In my barrio there are five women I know of who are currently with child. Two are mothers whose kids eat in the Comedor. I was shocked when I saw the belly of one lady as she walked into the store the other day. I kid you not I see this woman nearly every single day and I never noticed that she was pregnant. I asked her how far along she was and she said 4 months; and she looks it too. I guess I just never paid close enough attention? Another came into the Comedor the other day after not coming for the past few weeks. I was worried that she just didn’t want her kids to eat there anymore, and I was worried about what the reason for that might be (I worry a lot, if you haven’t noticed). But when I saw her she was all smiles, literally glowing. I asked how she was, asked if she had been sick. No, she said, I am pregnant! I was so happy for her, I mean, granted she has two small children already, but she looked so happy it was hard not to reflect that back at her. And how refreshing to hear pregnancy not referred to as an illness!

Another of the pregnant woman is one of the Mujeres. She hadn’t been into work for a while and I asked where she was. She’s pregnant! I was told, Didn’t you know?? Well, no, obviously not. Apparently I am not all that good at spotting a pregnant woman when I see one. I joked that she should name her child after me, because she told me that her husband really likes the scented lotion that I gave her when I came back from the States…who knows what that led to? One of the Mujeres agreed that the lotion works wonders: she said that whenever she fights with her husband she puts the lotion on before she goes to bed. Then when he comes in to lie down he smells her and will try to cuddle her, try to be affectionate. Then she brushes him off and glows in the power that the lotion has given her. Another girl further agreed, however she believes that one of her cousins stole her lotion because it smelled so good and the cousin was jealous. Another girl used all her lotion up in a matter of weeks, she was putting it on several times daily. She said she tried to make it last, but she just liked how it smelled so much she couldn’t stop! Ha! So word to the wise, before coming to Ecuador, buy several bottles of variously scented Bath and Body Works lotion and distribute it in the country. You will make friends quickly.

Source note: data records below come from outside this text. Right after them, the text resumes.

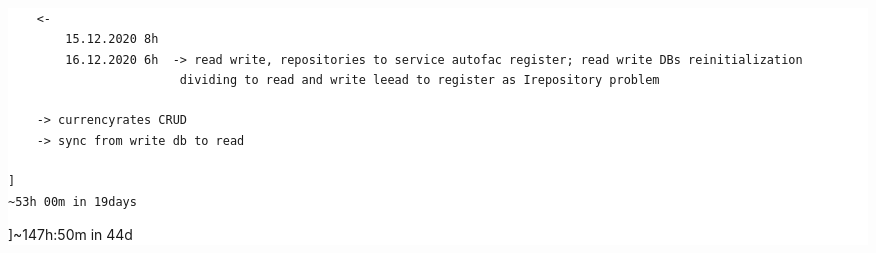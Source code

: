         <- 
            15.12.2020 8h 
            16.12.2020 6h  -> read write, repositories to service autofac register; read write DBs reinitialization
                            dividing to read and write leead to register as Irepository problem

        -> currencyrates CRUD
        -> sync from write db to read

	]
	~53h 00m in 19days

]~147h:50m in 44d


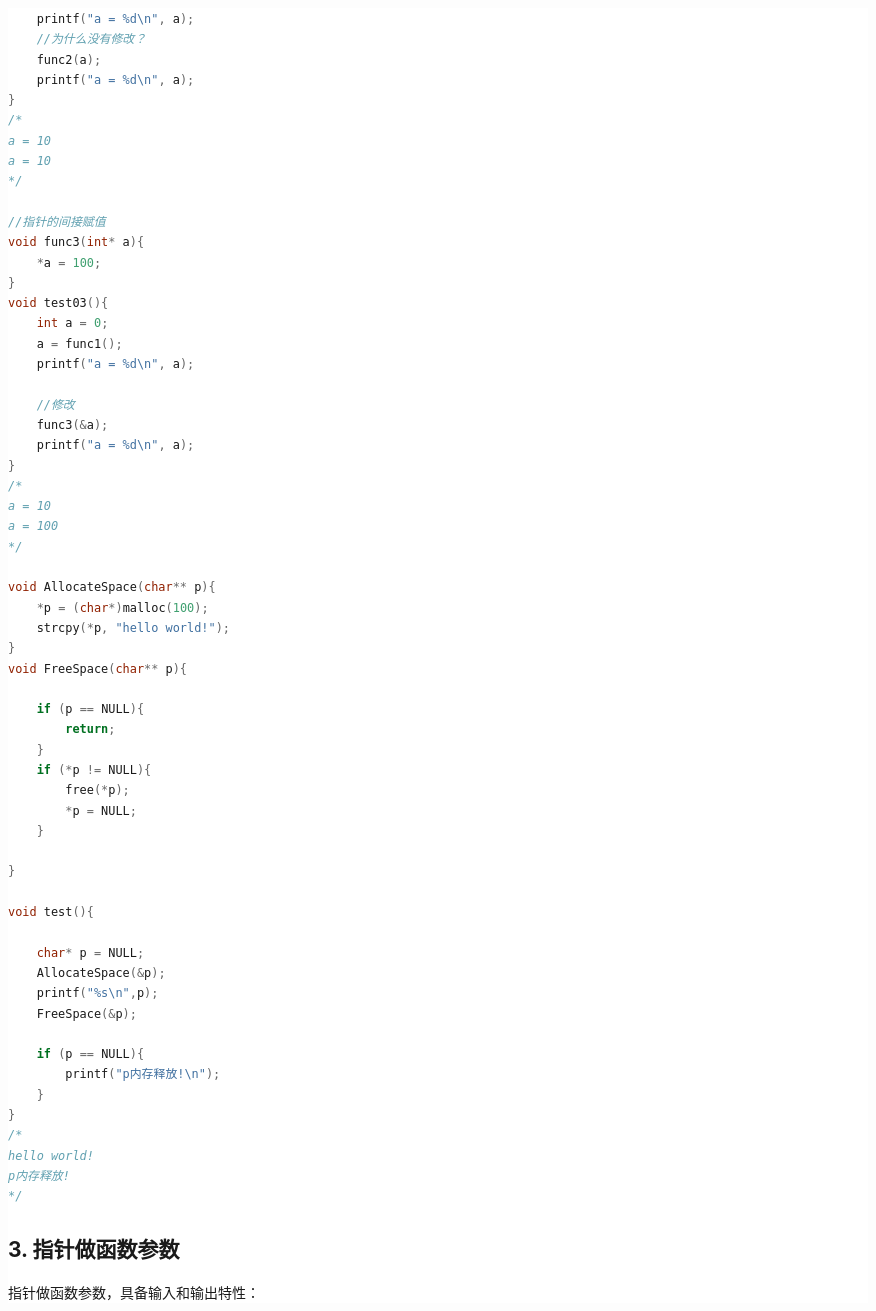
 ```cpp
	printf("a = %d\n", a);
	//为什么没有修改？
	func2(a);
	printf("a = %d\n", a);
}
/*
a = 10
a = 10
*/

//指针的间接赋值
void func3(int* a){
	*a = 100;
}
void test03(){
	int a = 0;
	a = func1();
	printf("a = %d\n", a);

	//修改
	func3(&a);
	printf("a = %d\n", a);
}
/*
a = 10
a = 100
*/

void AllocateSpace(char** p){
	*p = (char*)malloc(100);
	strcpy(*p, "hello world!");
}
void FreeSpace(char** p){

	if (p == NULL){
		return;
	}
	if (*p != NULL){
		free(*p);
		*p = NULL;
	}

}

void test(){
	
	char* p = NULL;
	AllocateSpace(&p);
	printf("%s\n",p);
	FreeSpace(&p);

	if (p == NULL){
		printf("p内存释放!\n");
	}
}
/*
hello world!
p内存释放!
*/
```
## 3. 指针做函数参数
指针做函数参数，具备输入和输出特性：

Another one of the Mujeres is also pregnant. Well, everyone else thinks she’s pregnant, but she is trying really hard to deny it. She doesn’t keep track of her period, so when I ask her when the last time she had it the answer one day will be a month ago, the next day she claims it has only been 2 weeks. We all think she had a miscarriage a few months ago as well, which makes me even more worried that she is pregnant because I don’t think it is safe to be pregnant again so soon after a miscarriage. But she claims that the doctor said she was not pregnant before and that it was not a miscarriage; she swears it was just a very heavy period. Hmm…I worry about these things.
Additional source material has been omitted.